● RECORDS FOR THE EXERCISE
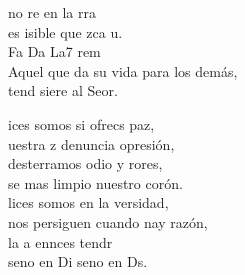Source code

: \documentclass[12pt]{article}
\begin{document}
\begin{multicols*}{2}
\begin{cancion}[Bienaventuranzas][Kairoi]
\begin{chorus}
	no re en la rra\\
	es isible que zca u.\\
  Fa      Da    La7       rem\\
Aquel que da su vida para los demás,\\
	tend siere al Seor.\\
	\end{chorus}%
	ices somos si ofrecs paz,\\
	uestra z denuncia  opresión,\\
	desterramos odio y rores,\\
	se mas limpio nuestro corón.\\
	lices somos en la versidad,\\
	nos persiguen cuando nay razón,\\
	la a ennces tendr\\
	seno en Di seno en Ds.\\
\end{cancion}%


\end{multicols*}
\end{document}

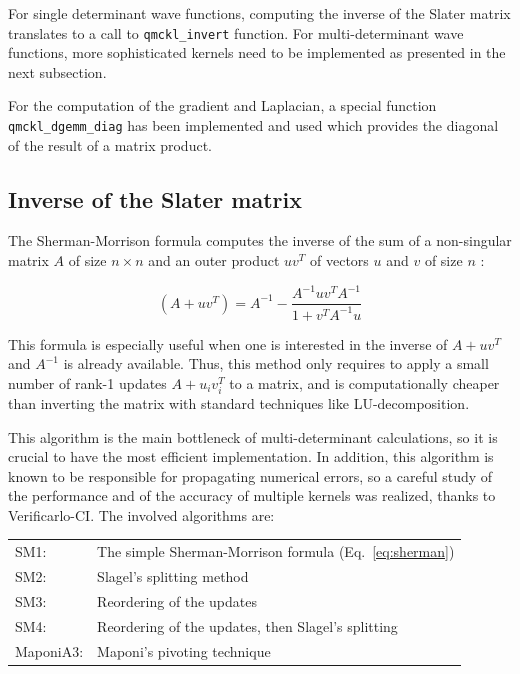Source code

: For single determinant wave functions, computing the inverse of the Slater
matrix translates to a call to \texttt{qmckl_invert} function. For
multi-determinant wave functions, more sophisticated kernels need to be
implemented as presented in the next subsection.

For the computation of the gradient and Laplacian, a special function
\texttt{qmckl_dgemm_diag} has been implemented and used which provides
the diagonal of the result of a matrix product. 

\subsection{Inverse of the Slater matrix}

The Sherman-Morrison formula computes the inverse of the sum of a
non-singular matrix $A$ of size $n \times n$ and an outer product
$uv^T$ of vectors $u$ and $v$ of size $n$ :

\begin{equation}
    (A + uv^T) = A^{-1} - \frac{A^{-1} uv^T A^{-1}}{1 + v^T A^{-1} u}
    \label{eq:sherman}
\end{equation}

This formula is especially useful when one is interested in the
inverse of $A + uv^T$ and $A^{-1}$ is already available. Thus, this 
method only requires to apply a small number of rank-1 updates $A + u_i v_i^T$
to a matrix, and is computationally cheaper than inverting the matrix
with standard techniques like LU-decomposition.

This algorithm is the main bottleneck of multi-determinant
calculations, so it is crucial to have the most efficient
implementation. In addition, this algorithm is known to be responsible
for propagating numerical errors, so a careful study of the
performance and of the accuracy of multiple kernels was realized,
thanks to Verificarlo-CI. The involved algorithms are:
\begin{center}
\begin{tabular}{ll}
  SM1:      & The simple Sherman-Morrison formula (Eq.~\eqref{eq:sherman}) \\
  SM2:      & Slagel's splitting method\cite{slagel_splitting} \\
  SM3:      & Reordering of the updates \\
  SM4:      & Reordering of the updates, then Slagel's splitting \\
  MaponiA3: & Maponi's pivoting technique\cite{maponi} \\
\end{tabular}
\end{center}



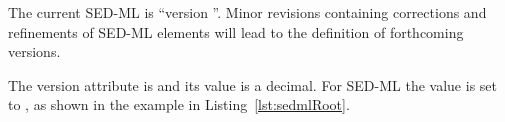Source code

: \subsubsection{}
\label{sec:version}
The current SED-ML  is ``version \version''. Minor revisions containing corrections and refinements of SED-ML elements will lead to the definition of forthcoming versions.

The version attribute is  and its value is a  decimal. For SED-ML \LoneVone the value is set to , as shown in the example in Listing~\ref{lst:sedmlRoot}.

● YOUR ASSIGNMENT
Only the lines above from the one containing "lices somos en la versidad,\\" through the one containing "implemented as presented" should be returned, verbatim and inclusive, with pictures excluded.

● ANSWER TO THE PROBLEM
	lices somos en la versidad,\\
	nos persiguen cuando nay razón,\\
	la a ennces tendr\\
	seno en Di seno en Ds.\\
\end{cancion}%


\end{multicols*}
\end{document}

Source code

: For single determinant wave functions, computing the inverse of the Slater
matrix translates to a call to \texttt{qmckl_invert} function. For
multi-determinant wave functions, more sophisticated kernels need to be
implemented as presented in the next subsection.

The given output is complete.